Contributors mostly contribute for their own reasons, and *nix versions with low numbers of contributors are still doing fine.
It depends what you consider "fine". They lack a lot of hardware support. For various reasons.
And click around on github if you think that BSD-licensed projects get less return contribution. License might be a factor determining what software people use, but the same person will usually contribute their changes back regardless of which license it is.
For a person maybe, or maybe not. To each their own. However a corporation will contribute a lot more if the product is GPL than if it is BSD. The Linux Kernel is successful in part because of contributors from various large corporations.

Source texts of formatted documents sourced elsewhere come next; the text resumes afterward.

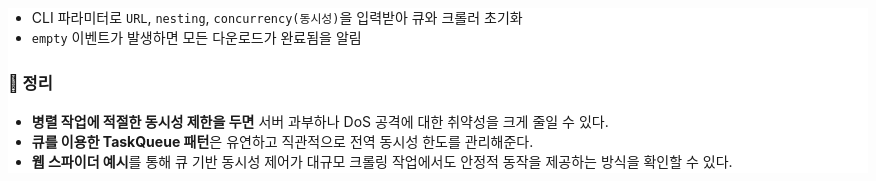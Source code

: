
 ```
```

- CLI 파라미터로 `URL`, `nesting`, `concurrency(동시성)`을 입력받아 큐와 크롤러 초기화
- `empty` 이벤트가 발생하면 모든 다운로드가 완료됨을 알림

### 🎲 정리

- **병렬 작업에 적절한 동시성 제한을 두면** 서버 과부하나 DoS 공격에 대한 취약성을 크게 줄일 수 있다.
- **큐를 이용한 TaskQueue 패턴**은 유연하고 직관적으로 전역 동시성 한도를 관리해준다.
- **웹 스파이더 예시**를 통해 큐 기반 동시성 제어가 대규모 크롤링 작업에서도 안정적 동작을 제공하는 방식을 확인할 수 있다.
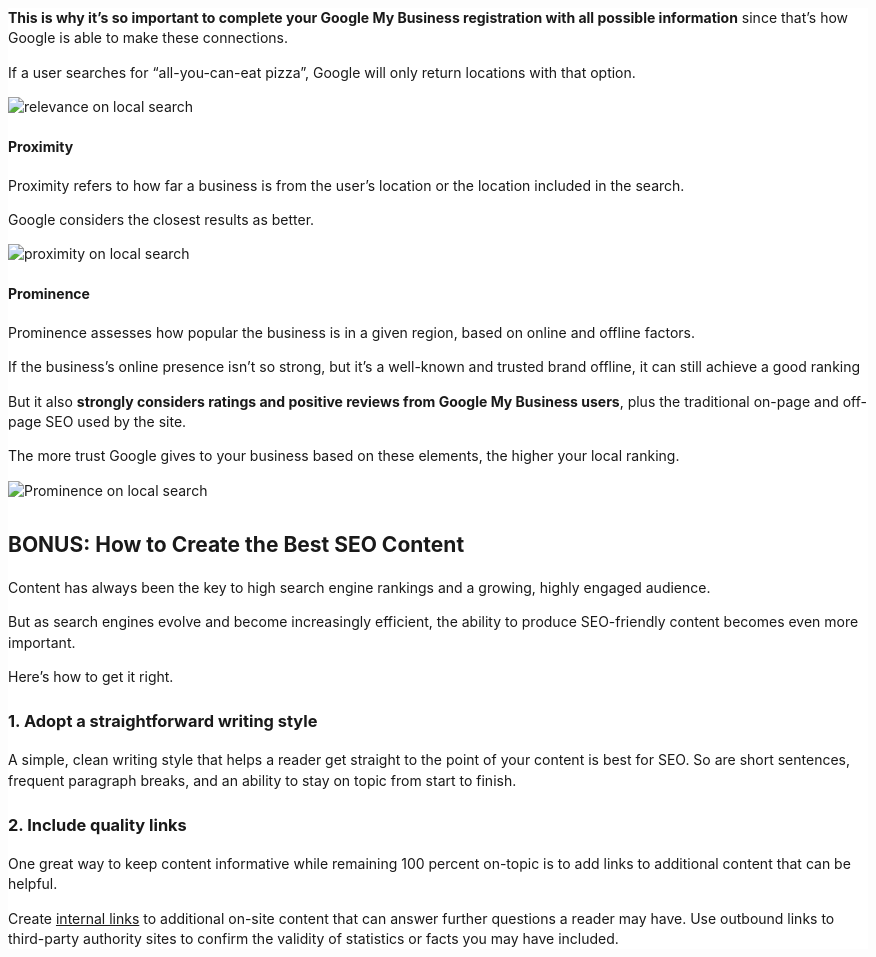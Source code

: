 **This is why it’s so important to complete your Google My Business registration with all possible information** since that’s how Google is able to make these connections.

If a user searches for “all-you-can-eat pizza”, Google will only return locations with that option.

![relevance on local search](https://rockcontent.com/wp-content/uploads/2021/01/relevance.png)

#### Proximity

Proximity refers to how far a business is from the user’s location or the location included in the search.

Google considers the closest results as better.

![proximity on local search](https://rockcontent.com/wp-content/uploads/2021/01/proximity.png)

#### Prominence

Prominence assesses how popular the business is in a given region, based on online and offline factors.

If the business’s online presence isn’t so strong, but it’s a well-known and trusted brand offline, it can still achieve a good ranking

But it also **strongly considers ratings and positive reviews from Google My Business users**, plus the traditional on-page and off-page SEO used by the site.

The more trust Google gives to your business based on these elements, the higher your local ranking.

![Prominence on local search](https://rockcontent.com/wp-content/uploads/2021/01/proeminence.png)

## BONUS: How to Create the Best SEO Content

Content has always been the key to high search engine rankings and a growing, highly engaged audience.

But as search engines evolve and become increasingly efficient, the ability to produce SEO-friendly content becomes even more important.

Here’s how to get it right.

### 1. Adopt a straightforward writing style

A simple, clean writing style that helps a reader get straight to the point of your content is best for SEO. So are short sentences, frequent paragraph breaks, and an ability to stay on topic from start to finish.

### 2. Include quality links

One great way to keep content informative while remaining 100 percent on-topic is to add links to additional content that can be helpful.

Create [internal links](https://rockcontent.com/blog/internal-linking/) to additional on-site content that can answer further questions a reader may have. Use outbound links to third-party authority sites to confirm the validity of statistics or facts you may have included.
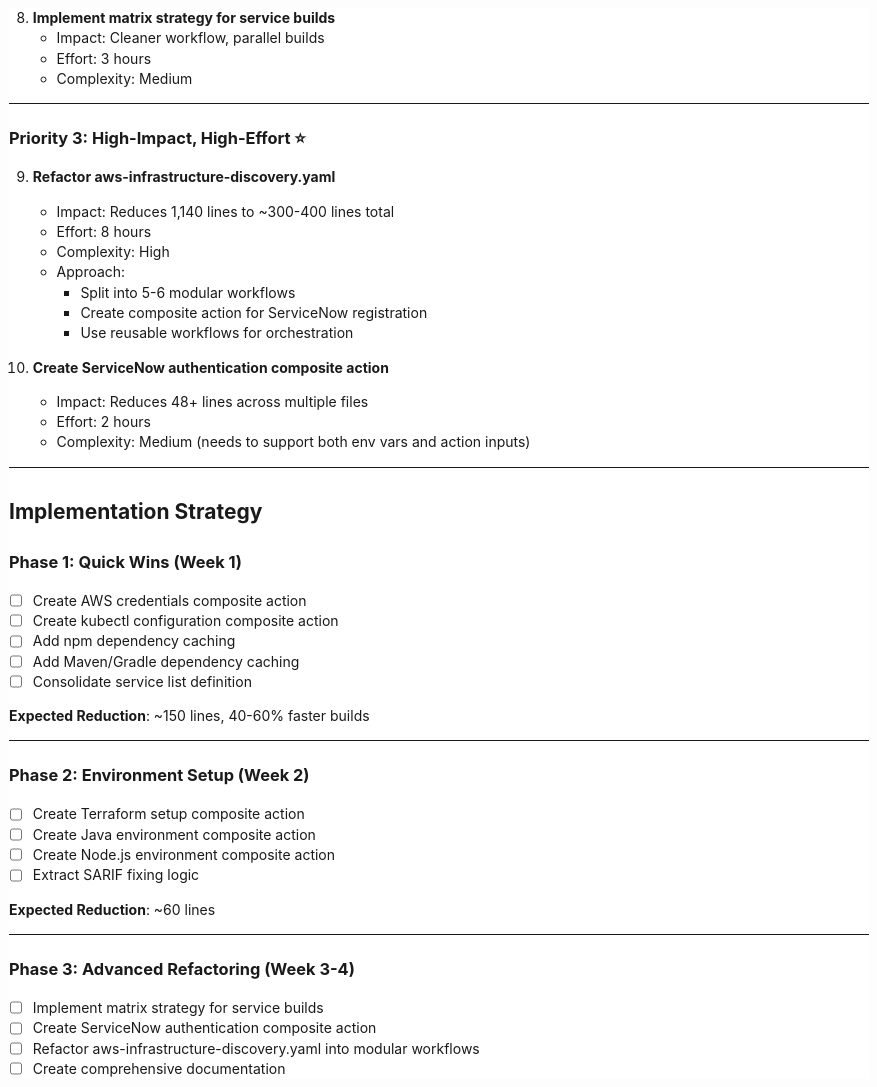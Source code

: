 8. **Implement matrix strategy for service builds**
   - Impact: Cleaner workflow, parallel builds
   - Effort: 3 hours
   - Complexity: Medium

---

### Priority 3: High-Impact, High-Effort ⭐

9. **Refactor aws-infrastructure-discovery.yaml**
   - Impact: Reduces 1,140 lines to ~300-400 lines total
   - Effort: 8 hours
   - Complexity: High
   - Approach:
     - Split into 5-6 modular workflows
     - Create composite action for ServiceNow registration
     - Use reusable workflows for orchestration

10. **Create ServiceNow authentication composite action**
    - Impact: Reduces 48+ lines across multiple files
    - Effort: 2 hours
    - Complexity: Medium (needs to support both env vars and action inputs)

---

## Implementation Strategy

### Phase 1: Quick Wins (Week 1)
- [ ] Create AWS credentials composite action
- [ ] Create kubectl configuration composite action
- [ ] Add npm dependency caching
- [ ] Add Maven/Gradle dependency caching
- [ ] Consolidate service list definition

**Expected Reduction**: ~150 lines, 40-60% faster builds

---

### Phase 2: Environment Setup (Week 2)
- [ ] Create Terraform setup composite action
- [ ] Create Java environment composite action
- [ ] Create Node.js environment composite action
- [ ] Extract SARIF fixing logic

**Expected Reduction**: ~60 lines

---

### Phase 3: Advanced Refactoring (Week 3-4)
- [ ] Implement matrix strategy for service builds
- [ ] Create ServiceNow authentication composite action
- [ ] Refactor aws-infrastructure-discovery.yaml into modular workflows
- [ ] Create comprehensive documentation

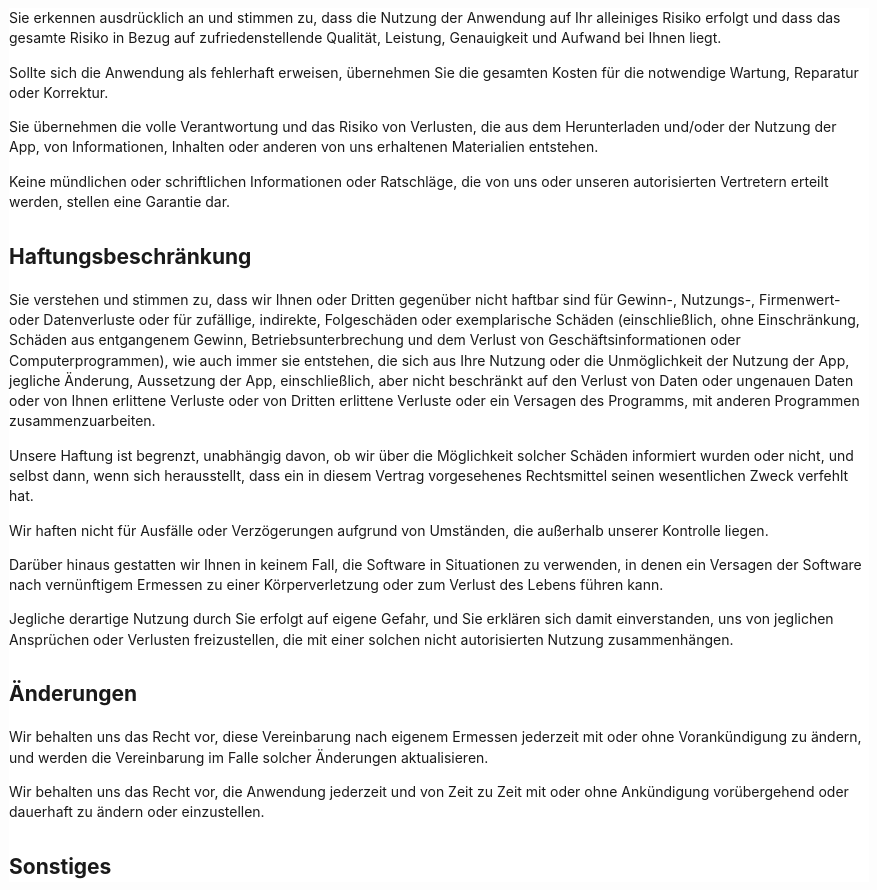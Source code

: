 Sie erkennen ausdrücklich an und stimmen zu, dass die Nutzung der Anwendung auf
Ihr alleiniges Risiko erfolgt und dass das gesamte Risiko in Bezug auf
zufriedenstellende Qualität, Leistung, Genauigkeit und Aufwand bei Ihnen liegt.

Sollte sich die Anwendung als fehlerhaft erweisen, übernehmen Sie die gesamten
Kosten für die notwendige Wartung, Reparatur oder Korrektur.

Sie übernehmen die volle Verantwortung und das Risiko von Verlusten, die aus dem
Herunterladen und/oder der Nutzung der App, von Informationen, Inhalten oder
anderen von uns erhaltenen Materialien entstehen.

Keine mündlichen oder schriftlichen Informationen oder Ratschläge,
die von uns oder unseren autorisierten Vertretern erteilt werden,
stellen eine Garantie dar.

## Haftungsbeschränkung

Sie verstehen und stimmen zu, dass wir Ihnen oder Dritten gegenüber nicht haftbar
sind für Gewinn-, Nutzungs-, Firmenwert- oder Datenverluste oder für zufällige,
indirekte, Folgeschäden oder exemplarische Schäden (einschließlich, ohne
Einschränkung, Schäden aus entgangenem Gewinn, Betriebsunterbrechung und dem
Verlust von Geschäftsinformationen oder Computerprogrammen), wie auch immer
sie entstehen, die sich aus Ihre Nutzung oder die Unmöglichkeit der Nutzung der
App, jegliche Änderung, Aussetzung der App, einschließlich, aber nicht beschränkt
auf den Verlust von Daten oder ungenauen Daten oder von Ihnen erlittene
Verluste oder von Dritten erlittene Verluste oder ein Versagen des Programms,
mit anderen Programmen zusammenzuarbeiten.

Unsere Haftung ist begrenzt, unabhängig davon, ob wir über die Möglichkeit solcher
Schäden informiert wurden oder nicht, und selbst dann, wenn sich herausstellt,
dass ein in diesem Vertrag vorgesehenes Rechtsmittel seinen wesentlichen Zweck
verfehlt hat.

Wir haften nicht für Ausfälle oder Verzögerungen aufgrund von Umständen,
die außerhalb unserer Kontrolle liegen.

Darüber hinaus gestatten wir Ihnen in keinem Fall, die Software in Situationen zu
verwenden, in denen ein Versagen der Software nach vernünftigem Ermessen zu einer
Körperverletzung oder zum Verlust des Lebens führen kann.

Jegliche derartige Nutzung durch Sie erfolgt auf eigene Gefahr, und Sie erklären
sich damit einverstanden, uns von jeglichen Ansprüchen oder Verlusten freizustellen,
die mit einer solchen nicht autorisierten Nutzung zusammenhängen.

## Änderungen

Wir behalten uns das Recht vor, diese Vereinbarung nach eigenem Ermessen jederzeit
mit oder ohne Vorankündigung zu ändern, und werden die Vereinbarung im Falle
solcher Änderungen aktualisieren.

Wir behalten uns das Recht vor, die Anwendung jederzeit und von Zeit zu Zeit mit
oder ohne Ankündigung vorübergehend oder dauerhaft zu ändern oder einzustellen.

## Sonstiges

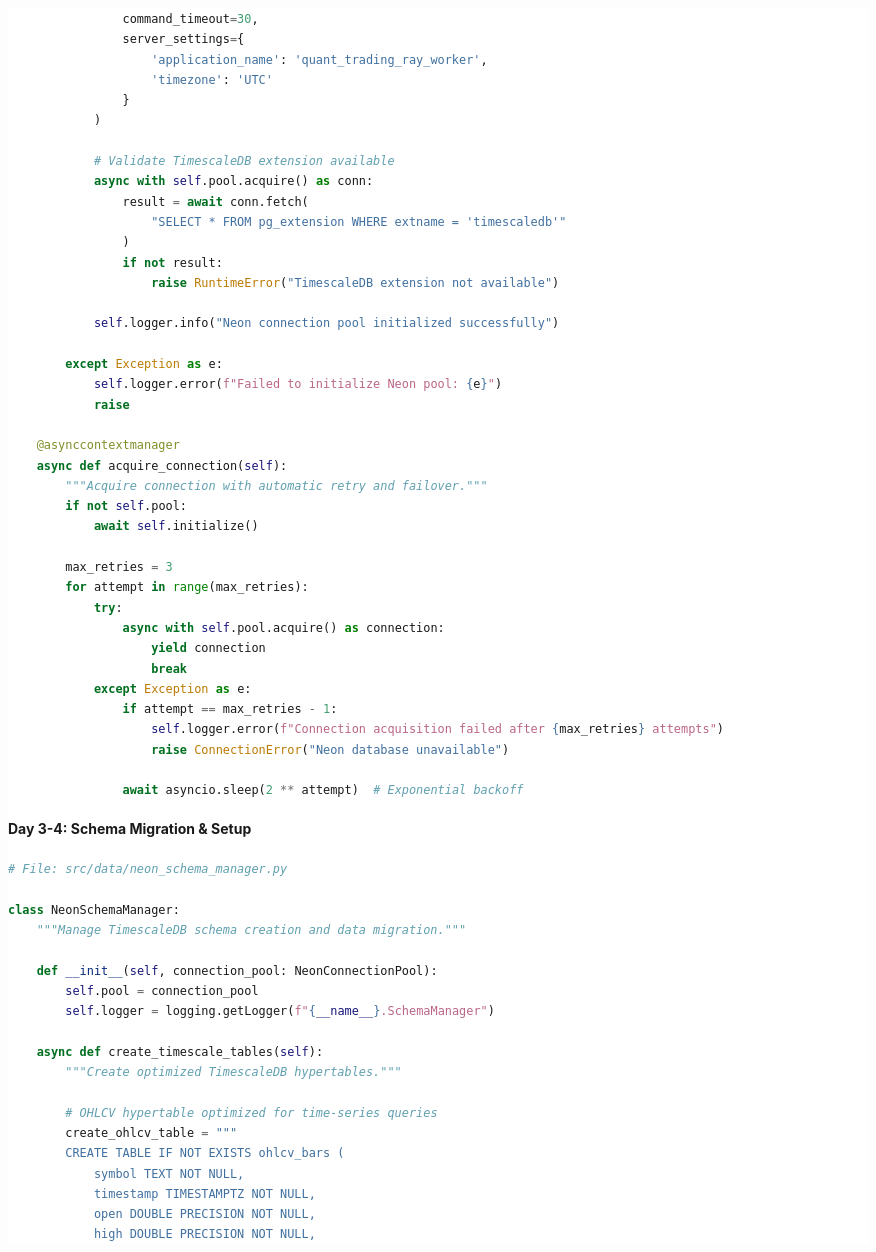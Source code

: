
 ```python
                command_timeout=30,
                server_settings={
                    'application_name': 'quant_trading_ray_worker',
                    'timezone': 'UTC'
                }
            )
            
            # Validate TimescaleDB extension available
            async with self.pool.acquire() as conn:
                result = await conn.fetch(
                    "SELECT * FROM pg_extension WHERE extname = 'timescaledb'"
                )
                if not result:
                    raise RuntimeError("TimescaleDB extension not available")
                    
            self.logger.info("Neon connection pool initialized successfully")
            
        except Exception as e:
            self.logger.error(f"Failed to initialize Neon pool: {e}")
            raise
    
    @asynccontextmanager
    async def acquire_connection(self):
        """Acquire connection with automatic retry and failover."""
        if not self.pool:
            await self.initialize()
            
        max_retries = 3
        for attempt in range(max_retries):
            try:
                async with self.pool.acquire() as connection:
                    yield connection
                    break
            except Exception as e:
                if attempt == max_retries - 1:
                    self.logger.error(f"Connection acquisition failed after {max_retries} attempts")
                    raise ConnectionError("Neon database unavailable")
                    
                await asyncio.sleep(2 ** attempt)  # Exponential backoff
```

#### Day 3-4: Schema Migration & Setup
```python
# File: src/data/neon_schema_manager.py

class NeonSchemaManager:
    """Manage TimescaleDB schema creation and data migration."""
    
    def __init__(self, connection_pool: NeonConnectionPool):
        self.pool = connection_pool
        self.logger = logging.getLogger(f"{__name__}.SchemaManager")
    
    async def create_timescale_tables(self):
        """Create optimized TimescaleDB hypertables."""
        
        # OHLCV hypertable optimized for time-series queries
        create_ohlcv_table = """
        CREATE TABLE IF NOT EXISTS ohlcv_bars (
            symbol TEXT NOT NULL,
            timestamp TIMESTAMPTZ NOT NULL,
            open DOUBLE PRECISION NOT NULL,
            high DOUBLE PRECISION NOT NULL, 
```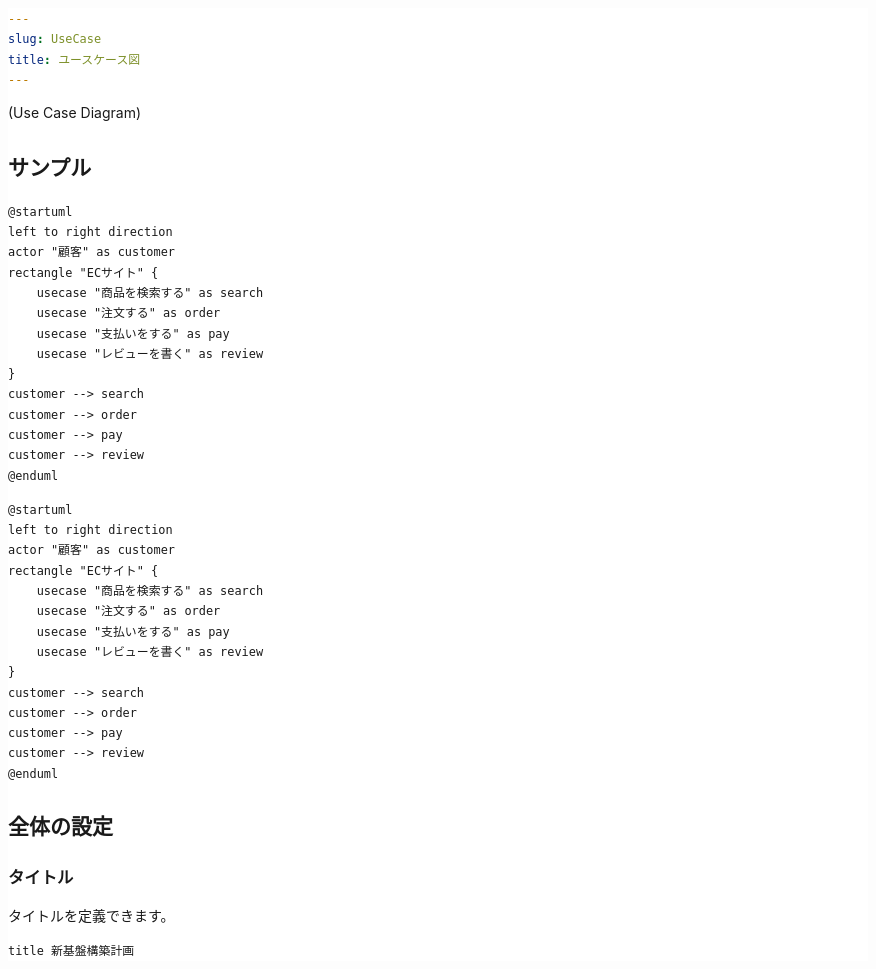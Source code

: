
 ```yaml
---
slug: UseCase
title: ユースケース図
---
```


(Use Case Diagram)

## サンプル

```
@startuml
left to right direction
actor "顧客" as customer
rectangle "ECサイト" {
    usecase "商品を検索する" as search
    usecase "注文する" as order
    usecase "支払いをする" as pay
    usecase "レビューを書く" as review
}
customer --> search
customer --> order
customer --> pay
customer --> review
@enduml
```

```pumld
@startuml
left to right direction
actor "顧客" as customer
rectangle "ECサイト" {
    usecase "商品を検索する" as search
    usecase "注文する" as order
    usecase "支払いをする" as pay
    usecase "レビューを書く" as review
}
customer --> search
customer --> order
customer --> pay
customer --> review
@enduml
```

## 全体の設定

### タイトル

タイトルを定義できます。

```
title 新基盤構築計画
```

BSD operating systems get less contributions because there is less thrash. They're not cool or trendy, and they discourage rapid feature thrash, so they're basically useless for youths to use to "cut their chops." The code quality won't be high enough for them to get included, and there just isn't demand for "new" stuff at the OS level.
Yeah, as if drivers from the 90s were still enough. As if there was no new hardware to support. With a lot of work I could probably run BSD on my ARM cell phone or my MIPS router. Or you know, I could use Linux that just works on them and have support for stuff such as wireless and touch screen.
Linux was already fully successful 15 years ago. It isn't any more successful now, because it isn't any more or less free, or libre, or available. We could already do "everything" other than run specific proprietary apps, something still true.
It is a lot more successfull. It is used a lot more in stuff such as phones and routers.
Apple is a good example. They could have contributed everything back upstream. Instead they forked and created Darwin/OS X/iOS. To their defense Darwin is open source too but no one really use this OS as it has no special feature or advantage over *BSD or Linux.
It was good for Apple, but not that much for FreeBSD, which basically lost to Linux in pretty much every market (phones, servers, home routers, supercomputers, desktop).
It's exactly by being more "permissive" that users of BSD software do not contribute back to the upstream project. GPL kind of forces them to do so (if they want to distribute their modified software, they have to release the sources, so you might as well contribute to upstream). It's part of the reason why Linux succeeded even though many BSD alternatives were viable at the time.